A recent spill of bio-beads – small plastic pellets used by some wastewater treatment facilities since the 1990s – has brought renewed attention to a problem that has been quietly accumulating in coastal waters for years.

Millions of bio-beads recently washed up onto the beach at Camber Sands in East Sussex. But this is not just another form of plastic pollution. Bio-beads can carry potentially dangerous bacteria.

Plastic bio-beads are used in wastewater treatment plants to help break down waste. They resemble the plastic pellets known as nurdles that are used as a feedstock by the plastic industry which are often found on beaches.

Bio-beads, however, are compressed, like a concertina, to maximise their surface area-to-volume ratio. This promotes the growth of bacteria that form a biofilm on their surface. These bacteria break down nutrients in the wastewater effluent and help process sewage.

Bio-beads are a relatively cheap and efficient method for treating waste. However, this efficiency comes with a significant environmental cost when these plastics escape.

The UK’s water industry insists that bio-beads shouldn’t escape from treatment facilities. They are supposed to be contained within the system by mesh screens.

Yet water companies are known to have to top up their bio-bead supplies which raises the question of how much of this plastic pollution is being released, and why.

The answer probably lies in ageing infrastructure. Many wastewater treatment works have outdated retention mechanisms that aren’t fit for purpose. Storage is another weak point.

Bio-beads have been seen in large dumpy bags or strewn across the ground in wastewater treatment plants, so they can spill before treatment processes begin.

Like any plastic, bio-beads will gradually break up into smaller particles.
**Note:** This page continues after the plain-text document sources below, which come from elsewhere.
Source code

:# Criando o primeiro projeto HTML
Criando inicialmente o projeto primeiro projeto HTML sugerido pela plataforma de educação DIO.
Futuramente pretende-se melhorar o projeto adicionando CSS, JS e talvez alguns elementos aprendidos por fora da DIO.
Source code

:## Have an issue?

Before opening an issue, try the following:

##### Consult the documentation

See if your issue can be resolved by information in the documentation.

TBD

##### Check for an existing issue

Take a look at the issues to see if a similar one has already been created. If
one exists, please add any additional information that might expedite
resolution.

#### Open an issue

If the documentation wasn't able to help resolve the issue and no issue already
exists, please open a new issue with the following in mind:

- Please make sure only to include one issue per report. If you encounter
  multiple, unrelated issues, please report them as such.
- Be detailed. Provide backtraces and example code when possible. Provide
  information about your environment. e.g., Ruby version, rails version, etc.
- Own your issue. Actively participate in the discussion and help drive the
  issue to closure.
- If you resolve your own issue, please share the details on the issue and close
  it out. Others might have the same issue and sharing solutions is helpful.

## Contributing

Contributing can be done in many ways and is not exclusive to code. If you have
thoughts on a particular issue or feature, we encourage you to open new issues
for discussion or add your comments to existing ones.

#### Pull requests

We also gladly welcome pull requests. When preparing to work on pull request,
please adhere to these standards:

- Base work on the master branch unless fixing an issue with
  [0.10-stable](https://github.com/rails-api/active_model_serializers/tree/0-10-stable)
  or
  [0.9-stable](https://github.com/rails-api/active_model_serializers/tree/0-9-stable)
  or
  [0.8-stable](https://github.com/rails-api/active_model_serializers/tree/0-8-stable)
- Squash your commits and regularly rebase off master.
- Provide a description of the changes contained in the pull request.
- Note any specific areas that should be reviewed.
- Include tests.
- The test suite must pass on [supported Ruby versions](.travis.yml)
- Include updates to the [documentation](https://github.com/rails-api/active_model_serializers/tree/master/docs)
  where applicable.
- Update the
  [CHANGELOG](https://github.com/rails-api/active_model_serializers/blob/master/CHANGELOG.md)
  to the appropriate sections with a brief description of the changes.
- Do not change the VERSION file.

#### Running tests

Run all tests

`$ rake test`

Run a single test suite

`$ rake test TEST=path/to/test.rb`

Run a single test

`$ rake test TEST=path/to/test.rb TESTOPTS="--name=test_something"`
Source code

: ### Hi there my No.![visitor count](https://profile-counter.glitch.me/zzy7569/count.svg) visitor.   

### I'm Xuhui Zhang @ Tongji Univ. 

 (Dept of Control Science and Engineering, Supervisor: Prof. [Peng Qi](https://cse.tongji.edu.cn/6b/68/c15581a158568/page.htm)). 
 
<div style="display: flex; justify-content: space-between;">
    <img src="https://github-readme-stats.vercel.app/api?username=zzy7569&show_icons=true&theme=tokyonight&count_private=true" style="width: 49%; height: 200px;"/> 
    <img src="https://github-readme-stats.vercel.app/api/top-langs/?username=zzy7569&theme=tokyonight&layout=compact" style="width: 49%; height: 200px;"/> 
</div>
Fragmented bio-beads could escape into the environment as soon as they are smaller than the mesh screens used.

Bacteria-laden plastics

What makes bio-beads particularly concerning isn’t just the plastic itself – it’s what they carry. These pellets are designed to maximise bacterial growth, and when they come from sewage treatment facilities, that biofilm may include harmful bacteria, including E. coli and other pathogens dangerous to humans.

More worryingly, research – including our own studies – shows these plastics can harbour “superbug” bacteria that are resistant to antibiotics.

Read more: How to detect more antimicrobial resistant bacteria in our waterways

Our latest research has examined how bacteria grow on bio-beads and other substrates such as polystyrene, wood and glass in the environment. By collecting samples at various points along two Cornish rivers – from hospital wastewater, upstream near Truro to the marine environment of the Fal estuary – we’ve demonstrated that antimicrobial-resistant pathogens are found on plastics sampled from source to sea.

Protected within their biofilm, each bio-bead can become a tiny vehicle transporting potential pathogens from sewage works to beaches, swimming areas and locations where shellfish are cultivated.

Our 2024 review of this rapidly growing research area suggests that plastics may promote horizontal gene transfer, the process by which antimicrobial resistance can spread between bacteria. The implications are sobering: these small plastics could be facilitating the spread of antibiotic resistance across marine environments.

Reports from 2017 show there were at least 55 wastewater treatment works around the UK using bio-beads, serving a population of at least 2 million people. There are over 10,000 sewage treatment works in the UK, so those using bio-beads comprise a very small proportion.

While exact figures on bio-bead losses remain elusive, their presence on beaches tells another story. Historic spills, including a major incident near Truro in Cornwall in 2010, have deposited billions of these pellets into coastal waters. Their black or grey colour makes them easily mistaken for food by marine wildlife, from commercially important fish and, once broken or fragmented, shellfish and organisms at the base of the food chain.

Some bio-beads pose also additional chemical risks. Many were manufactured from recycled electronics materials and contain substances like lead and bromine.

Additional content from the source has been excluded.